Teraz większość ludzi nie tylko, że ma tą samą przypadłość, tzn. niewiedzę, ale jest jeszcze gorzej. Ten stan można chyba określić jako ciemnotę. Ludzie w jakimś sensie porzucili swoje mieszkania, w których mają prąd, bieżącą wodę itd., o internecie nie wspominając, a przenieśli się do lepianek czy jaskiń, jeśli się weźmie pod uwagę ignorancję.
Ludzie czytają jakieś bajki o kablach sieciowych czy USB, oczywiście takich i innych bzdur jest za trzęsienie, i zamiast zająć się tym co ma znaczenie, szukają jakości dźwięku w jakichś zabobonach. A jeśli już ktoś próbuje jakoś robić adaptację akustyki, to robi to w sposób bezsensowny i efekt jest tylko dekoracyjny.
Poziom absurdu jest jeszcze większy, jeśli się weźmie pod uwagę, że część z tych ludzi interesuje się jakością dźwięku od dziesięcioleci. Wielu z nich jest starszych od prowadzącego blog i ma jeszcze gorszy słuch niż on. A mimo to wierzą oni w bajki o kablach i bezpiecznikach i nie zauważyli, że z nagrań poznikały im instrumenty.
Jak można nie zauważyć, że się słyszy wyższe częstotliwości o kilkadziesiąt dB słabiej, że płyty są zrealizowane źle, a pomimo tego wszystkiego twierdzić, że się słyszy różnicę po zmianie kabla?
W ogóle to problem jakości dźwięku jest mało istotny. Ale są inne z nim powiązane i okazuje się, że te są już bardzo poważne.
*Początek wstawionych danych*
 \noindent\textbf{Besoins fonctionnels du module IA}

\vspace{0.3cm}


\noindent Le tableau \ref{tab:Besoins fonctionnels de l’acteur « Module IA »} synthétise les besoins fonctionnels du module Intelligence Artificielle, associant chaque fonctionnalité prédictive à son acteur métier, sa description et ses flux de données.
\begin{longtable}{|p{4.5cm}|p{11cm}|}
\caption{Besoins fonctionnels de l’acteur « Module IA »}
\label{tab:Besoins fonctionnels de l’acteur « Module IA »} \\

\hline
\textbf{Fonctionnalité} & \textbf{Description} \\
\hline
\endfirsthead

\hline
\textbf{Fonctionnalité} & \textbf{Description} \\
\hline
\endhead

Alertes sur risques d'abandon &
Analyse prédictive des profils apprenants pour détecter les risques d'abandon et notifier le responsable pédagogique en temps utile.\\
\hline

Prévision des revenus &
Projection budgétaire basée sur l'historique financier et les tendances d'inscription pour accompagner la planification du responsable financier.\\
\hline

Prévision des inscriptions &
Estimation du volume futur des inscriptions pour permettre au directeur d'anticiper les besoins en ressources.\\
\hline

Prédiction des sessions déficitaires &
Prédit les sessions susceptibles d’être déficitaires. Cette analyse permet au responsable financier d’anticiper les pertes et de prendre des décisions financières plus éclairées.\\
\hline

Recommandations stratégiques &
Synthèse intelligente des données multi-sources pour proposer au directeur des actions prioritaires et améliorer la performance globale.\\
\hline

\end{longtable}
Wtedy niewiele słyszeliśmy, bo nie wiedzieliśmy jak słuchać. Teraz nie słyszymy, bo mamy zły słuch, a płyty są źle zrealizowane. Chociaż były momenty, gdy wszystko było w najlepszej możliwej jakości. Przez słuchawki. Ale kto lubił słuchawki? No właśnie. A szkoda.